Task description ::
Wherever a line in the records below contains "target", copy that line.

Information given ::

-------------------------

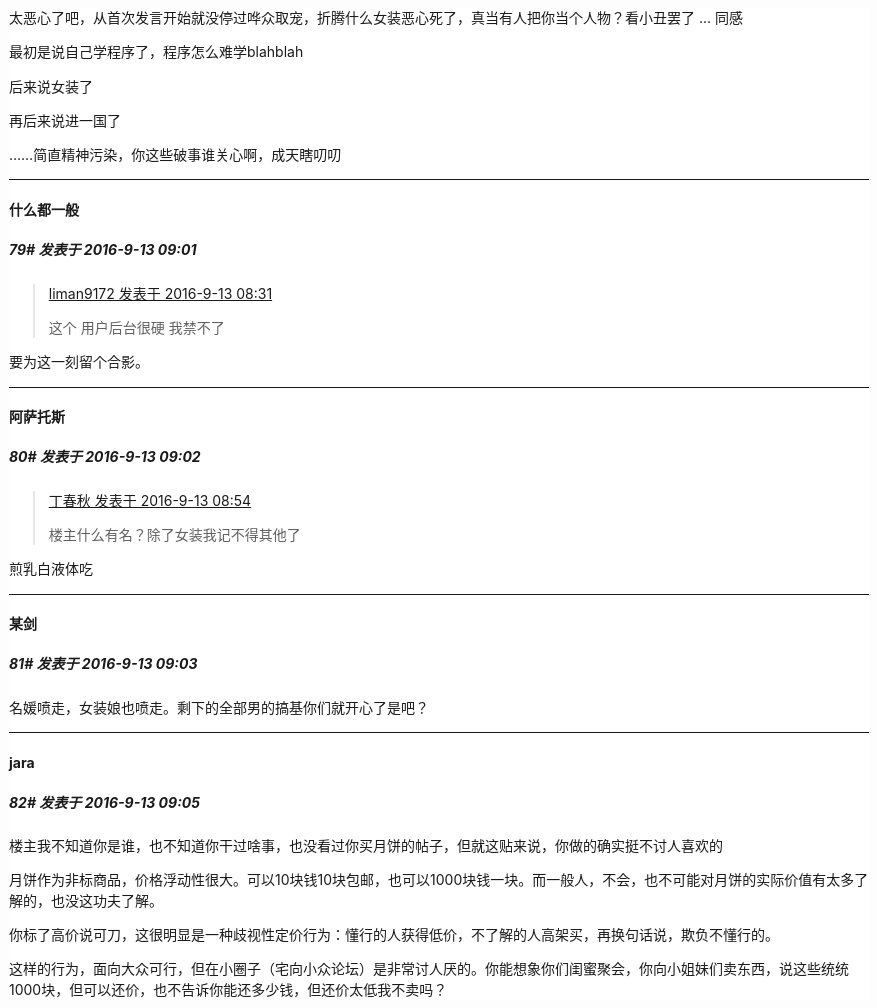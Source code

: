 太恶心了吧，从首次发言开始就没停过哗众取宠，折腾什么女装恶心死了，真当有人把你当个人物？看小丑罢了 ...</blockquote>
同感

最初是说自己学程序了，程序怎么难学blahblah

后来说女装了

再后来说进一国了

……简直精神污染，你这些破事谁关心啊，成天瞎叨叨


-----

####  什么都一般  
##### 79#       发表于 2016-9-13 09:01


<blockquote><a href="httphttps://bbs.saraba1st.com/2b/forum.php?mod=redirect&amp;goto=findpost&amp;pid=33562920&amp;ptid=1331875" target="_blank">liman9172 发表于 2016-9-13 08:31</a>

这个 用户后台很硬 我禁不了</blockquote>
要为这一刻留个合影。


-----

####  阿萨托斯  
##### 80#       发表于 2016-9-13 09:02


<blockquote><a href="httphttps://bbs.saraba1st.com/2b/forum.php?mod=redirect&amp;goto=findpost&amp;pid=33563147&amp;ptid=1331875" target="_blank">丁春秋 发表于 2016-9-13 08:54</a>

楼主什么有名？除了女装我记不得其他了</blockquote>
煎乳白液体吃


-----

####  某剑  
##### 81#       发表于 2016-9-13 09:03


名媛喷走，女装娘也喷走。剩下的全部男的搞基你们就开心了是吧？


-----

####  jara  
##### 82#       发表于 2016-9-13 09:05


楼主我不知道你是谁，也不知道你干过啥事，也没看过你买月饼的帖子，但就这贴来说，你做的确实挺不讨人喜欢的

月饼作为非标商品，价格浮动性很大。可以10块钱10块包邮，也可以1000块钱一块。而一般人，不会，也不可能对月饼的实际价值有太多了解的，也没这功夫了解。

你标了高价说可刀，这很明显是一种歧视性定价行为：懂行的人获得低价，不了解的人高架买，再换句话说，欺负不懂行的。

这样的行为，面向大众可行，但在小圈子（宅向小众论坛）是非常讨人厌的。你能想象你们闺蜜聚会，你向小姐妹们卖东西，说这些统统1000块，但可以还价，也不告诉你能还多少钱，但还价太低我不卖吗？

-------------------------

Answer section ::
<blockquote><a href="httphttps://bbs.saraba1st.com/2b/forum.php?mod=redirect&amp;goto=findpost&amp;pid=33562920&amp;ptid=1331875" target="_blank">liman9172 发表于 2016-9-13 08:31</a>
<blockquote><a href="httphttps://bbs.saraba1st.com/2b/forum.php?mod=redirect&amp;goto=findpost&amp;pid=33563147&amp;ptid=1331875" target="_blank">丁春秋 发表于 2016-9-13 08:54</a>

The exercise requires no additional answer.